EXTRACTED ENTRIES:
^^^^^^^^

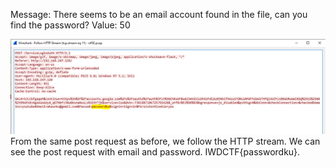 Message: There seems to be an email account found in the file, can you find the password?
Value: 50

<img src="https://github.com/CSBCTF/IWDCTF/blob/55945cdf96ca0b102c57787469a8ebc9d6cc91f4/Network/Plain%20Sight%204/files/4.png">
From the same post request as before, we follow the HTTP stream.  
We can see the post request with email and password. IWDCTF{passwordku}.
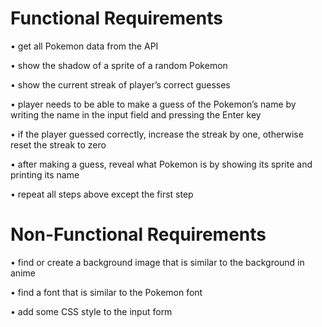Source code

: # Functional Requirements
• get all Pokemon data from the API

• show the shadow of a sprite of a random Pokemon

• show the current streak of player’s correct guesses

• player needs to be able to make a guess of the Pokemon’s name by writing the name in the input field and pressing the Enter key

• if the player guessed correctly, increase the streak by one, otherwise reset the streak to zero

• after making a guess, reveal what Pokemon is by showing its sprite and printing its name

• repeat all steps above except the first step

# Non-Functional Requirements

• find or create a background image that is similar to the background in anime

• find a font that is similar to the Pokemon font

• add some CSS style to the input form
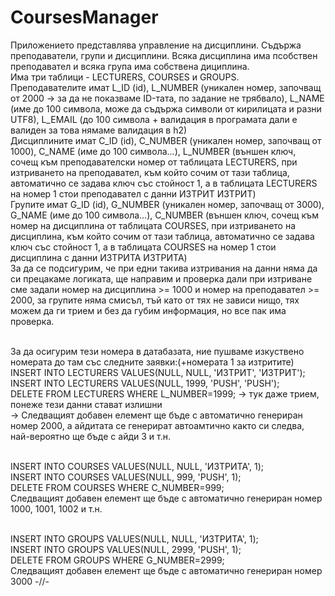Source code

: # CoursesManager
Приложението представлява управление на дисциплини. Съдържа преподаватели, групи и дисциплини. Всяка дисциплина има псобствен преподавател и всяка група има собствена дициплина.<br>
Има три таблици - LECTURERS, COURSES и GROUPS.<br>
Преподавателите имат L_ID (id), L_NUMBER (уникален номер, започващ от 2000 -> за да не показваме ID-тата, по задание не трябвало), L_NAME (име до 100 символа, може да съдържа символи от кирилицата и разни UTF8), L_EMAIL (до 100 символа + валидация в програмата дали е валиден за това нямаме валидация в h2)<br>
Дисциплините имат C_ID (id), C_NUMBER (уникален номер, започващ от 1000), C_NAME (име до 100 символа...), L_NUMBER (външен ключ, сочещ към преподавателски номер от таблицата LECTURERS, при изтриването на преподавател, към който сочим от тази таблица, автоматично се задава ключ със стойност 1, а в таблицата LECTURERS на номер 1 стои преподавател с данни ИЗТРИТ ИЗТРИТ)<br>
Групите имат G_ID (id), G_NUMBER (уникален номер, започващ от 3000), G_NAME (име до 100 символа...), C_NUMBER (външен ключ, сочещ към номер на дисциплина от таблицата COURSES, при изтриването на дисциплина, към който сочим от тази таблица, автоматично се задава ключ със стойност 1, а в таблицата COURSES на номер 1 стои дисциплина с данни ИЗТРИТА ИЗТРИТА)<br>
За да се подсигурим, че при едни такива изтривания на данни няма да си прецакаме логиката, ще направим и проверка дали при изтриване сме задали номер на дисциплина >= 1000 и номер на преподавател >= 2000, за групите няма смисъл, тъй като от тях не зависи нищо, тях можем да ги трием и без да губим информация, но все пак има проверка.<br><br>

За да осигурим тези номера в датабазата, ние пушваме изкуствено номерата до там със следните заявки:(+номерата 1 за изтритите)<br>
INSERT INTO LECTURERS VALUES(NULL, NULL, 'ИЗТРИТ', 'ИЗТРИТ');<br>
INSERT INTO LECTURERS VALUES(NULL, 1999, 'PUSH', 'PUSH');<br>
DELETE FROM LECTURERS WHERE L_NUMBER=1999; -> тук даже трием, понеже тези данни стават излишни<br>
-> Следващият добавен елемент ще бъде с автоматично генериран номер 2000, а айдитата се генерират автоамтично както си следва, най-вероятно ще бъде с айди 3 и т.н.<br><br>

INSERT INTO COURSES VALUES(NULL, NULL, 'ИЗТРИТА', 1);<br>
INSERT INTO COURSES VALUES(NULL, 999, 'PUSH', 1);<br>
DELETE FROM COURSES WHERE C_NUMBER=999;<br>
Следващият добавен елемент ще бъде с автоматично генериран номер 1000, 1001, 1002 и т.н.<br><br>

INSERT INTO GROUPS VALUES(NULL, NULL, 'ИЗТРИТА', 1);<br>
INSERT INTO GROUPS VALUES(NULL, 2999, 'PUSH', 1);<br>
DELETE FROM GROUPS WHERE G_NUMBER=2999;<br>
Следващият добавен елемент ще бъде с автоматично генериран номер 3000 -//-<br><br>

^^^^^^^^

ABOUT THIS EXERCISE: Please report every line of the listing that contains the string "Следващият".

ANSWER BOX:
-> Следващият добавен елемент ще бъде с автоматично генериран номер 2000, а айдитата се генерират автоамтично както си следва, най-вероятно ще бъде с айди 3 и т.н.<br><br>
Следващият добавен елемент ще бъде с автоматично генериран номер 1000, 1001, 1002 и т.н.<br><br>
Следващият добавен елемент ще бъде с автоматично генериран номер 3000 -//-<br><br>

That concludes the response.